Networking: How to get from fear to fab

If hearing the word ‘networking’ fills you with fear, this week’s deep dive probably isn’t welcome news. Put that hesitation to one side, because the art of creating a web of professional contacts to provide support, feedback, insight, and resources is the key to getting ahead. Remember, it’s not what you know, it’s who you know.

Yes, we know networking is a dreaded chore for many. Do it anyway. 

No longer an old boys club

Leaders network to identify new career opportunities. Think the next step in your career is coming from an online job site? Think again. Around 50% of new roles are discovered in the hidden job market. Networks are a low-risk, fast and cheap way to tap new talent. 

Want to develop and keep a finger on the pulse of your industry? With a bit of effort, you can gain new perspectives that can advance your career. When you want to learn something new, you’ve probably asked your trusted contacts. Have you noticed they then open up their networks? Your web can get exponentially bigger and fast. 

Have you been blindsided by a decision you felt you should have been across? Leaders need to see strategic change coming. Connecting with stakeholders is not a distraction from ‘real work’ – it’s the key to having a voice and influencing decisions. Building allies, navigating the political landscape and acting as a connector are the priorities of a clever leader. 

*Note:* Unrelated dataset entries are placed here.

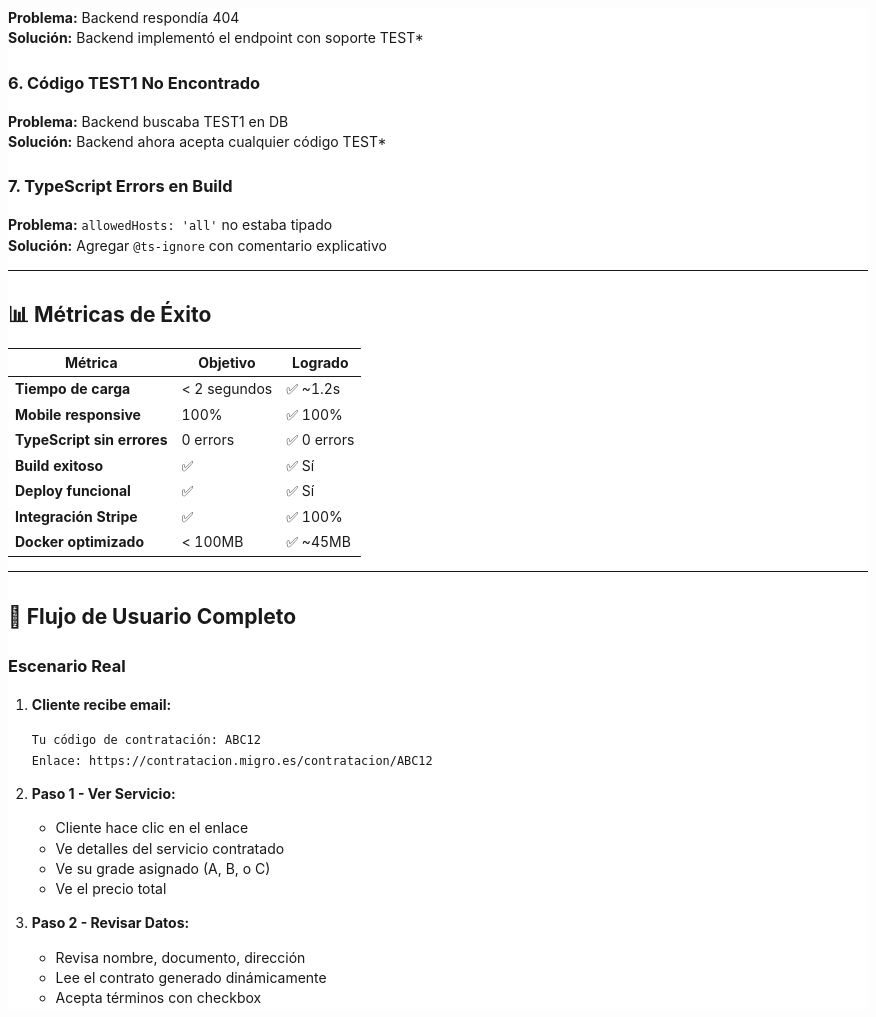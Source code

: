 **Problema:** Backend respondía 404  
**Solución:** Backend implementó el endpoint con soporte TEST*

### 6. Código TEST1 No Encontrado

**Problema:** Backend buscaba TEST1 en DB  
**Solución:** Backend ahora acepta cualquier código TEST*

### 7. TypeScript Errors en Build

**Problema:** `allowedHosts: 'all'` no estaba tipado  
**Solución:** Agregar `@ts-ignore` con comentario explicativo

---

## 📊 Métricas de Éxito

| Métrica | Objetivo | Logrado |
|---------|----------|---------|
| **Tiempo de carga** | < 2 segundos | ✅ ~1.2s |
| **Mobile responsive** | 100% | ✅ 100% |
| **TypeScript sin errores** | 0 errors | ✅ 0 errors |
| **Build exitoso** | ✅ | ✅ Sí |
| **Deploy funcional** | ✅ | ✅ Sí |
| **Integración Stripe** | ✅ | ✅ 100% |
| **Docker optimizado** | < 100MB | ✅ ~45MB |

---

## 🎯 Flujo de Usuario Completo

### Escenario Real

1. **Cliente recibe email:**
   ```
   Tu código de contratación: ABC12
   Enlace: https://contratacion.migro.es/contratacion/ABC12
   ```

2. **Paso 1 - Ver Servicio:**
   - Cliente hace clic en el enlace
   - Ve detalles del servicio contratado
   - Ve su grade asignado (A, B, o C)
   - Ve el precio total

3. **Paso 2 - Revisar Datos:**
   - Revisa nombre, documento, dirección
   - Lee el contrato generado dinámicamente
   - Acepta términos con checkbox
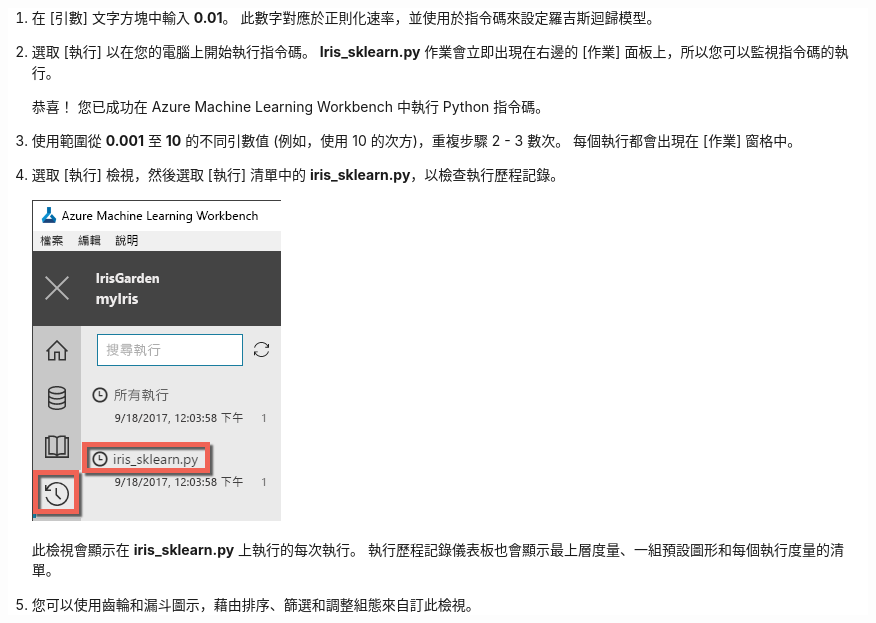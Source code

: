 1. 在 [引數] 文字方塊中輸入 **0.01**。 此數字對應於正則化速率，並使用於指令碼來設定羅吉斯迴歸模型。 

1. 選取 [執行] 以在您的電腦上開始執行指令碼。 **Iris_sklearn.py** 作業會立即出現在右邊的 [作業] 面板上，所以您可以監視指令碼的執行。

   恭喜！ 您已成功在 Azure Machine Learning Workbench 中執行 Python 指令碼。

1. 使用範圍從 **0.001** 至 **10** 的不同引數值 (例如，使用 10 的次方)，重複步驟 2 - 3 數次。 每個執行都會出現在 [作業] 窗格中。

1. 選取 [執行] 檢視，然後選取 [執行] 清單中的 **iris_sklearn.py**，以檢查執行歷程記錄。 

   ![執行歷程記錄儀表板](./media/quickstart-installation/run_view.png)

   此檢視會顯示在 **iris_sklearn.py** 上執行的每次執行。 執行歷程記錄儀表板也會顯示最上層度量、一組預設圖形和每個執行度量的清單。 

1. 您可以使用齒輪和漏斗圖示，藉由排序、篩選和調整組態來自訂此檢視。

Try, fail, learn, try again

Don’t be afraid to put yourself out there; it’s a muscle that can be developed over time. “I’d love to meet you” will be met with crickets. 🦗Do research on the person you’re trying to meet, and give them something interesting that makes them want to reply. If you don’t ask, you don’t get – just be specific.

Know your value

Your elevator pitch should include the essentials; who you are, what you do, what you want to achieve, and what you have to offer.

Use LinkedIn (authentically)

We (and others) understand that LinkedIn is full of flexing muscles and egos. But for now, it’s here to stay; we have to be where emerging leaders can see (see what we did there?). Use your voice and give opinions, share relevant news, and share a recent experience – personal or professional. You do you.

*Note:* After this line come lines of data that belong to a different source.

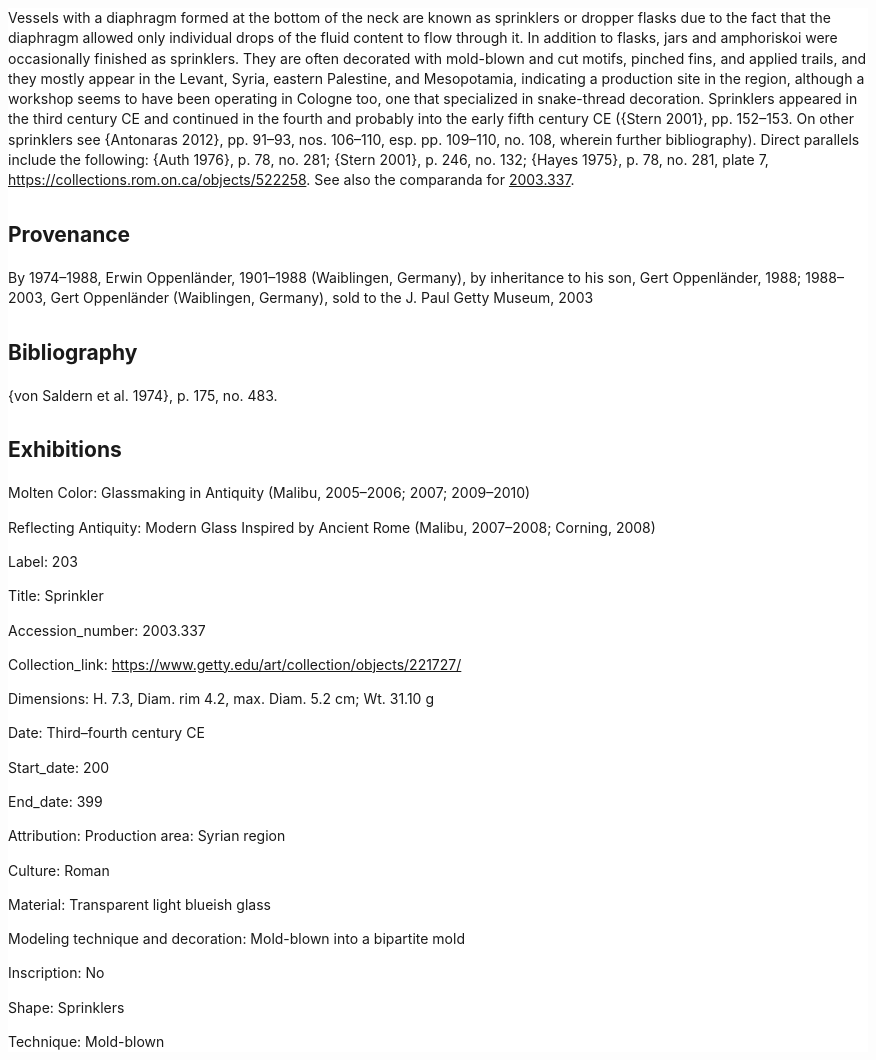 Vessels with a diaphragm formed at the bottom of the neck are known as sprinklers or dropper flasks due to the fact that the diaphragm allowed only individual drops of the fluid content to flow through it. In addition to flasks, jars and amphoriskoi were occasionally finished as sprinklers. They are often decorated with mold-blown and cut motifs, pinched fins, and applied trails, and they mostly appear in the Levant, Syria, eastern Palestine, and Mesopotamia, indicating a production site in the region, although a workshop seems to have been operating in Cologne too, one that specialized in snake-thread decoration. Sprinklers appeared in the third century CE and continued in the fourth and probably into the early fifth century CE ({Stern 2001}, pp. 152–153. On other sprinklers see {Antonaras 2012}, pp. 91–93, nos. 106–110, esp. pp. 109–110, no. 108, wherein further bibliography). Direct parallels include the following: {Auth 1976}, p. 78, no. 281; {Stern 2001}, p. 246, no. 132; {Hayes 1975}, p. 78, no. 281, plate 7, <https://collections.rom.on.ca/objects/522258>. See also the comparanda for [2003.337](#num).

## Provenance

By 1974–1988, Erwin Oppenländer, 1901–1988 (Waiblingen, Germany), by inheritance to his son, Gert Oppenländer, 1988; 1988–2003, Gert Oppenländer (Waiblingen, Germany), sold to the J. Paul Getty Museum, 2003

## Bibliography

{von Saldern et al. 1974}, p. 175, no. 483.

## Exhibitions

Molten Color: Glassmaking in Antiquity (Malibu, 2005–2006; 2007; 2009–2010)

Reflecting Antiquity: Modern Glass Inspired by Ancient Rome (Malibu, 2007–2008; Corning, 2008)

Label: 203

Title: Sprinkler

Accession_number: 2003.337

Collection_link: <https://www.getty.edu/art/collection/objects/221727/>

Dimensions: H. 7.3, Diam. rim 4.2, max. Diam. 5.2 cm; Wt. 31.10 g

Date: Third–fourth century CE

Start_date: 200

End_date: 399

Attribution: Production area: Syrian region

Culture: Roman

Material: Transparent light blueish glass

Modeling technique and decoration: Mold-blown into a bipartite mold

Inscription: No

Shape: Sprinklers

Technique: Mold-blown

In-person events are in again

You’re the average of the five people you spend the most time with and most of us aren’t spending time with people who can push us to develop. Ah, a room full of strangers – it’s time to go out there and meet them.

Don’t forget the follow-up

Say thank you for someone’s time. 🫶 A sincere follow-up can be an opportunity to forge a lifelong connection. When you can, return to them and offer value.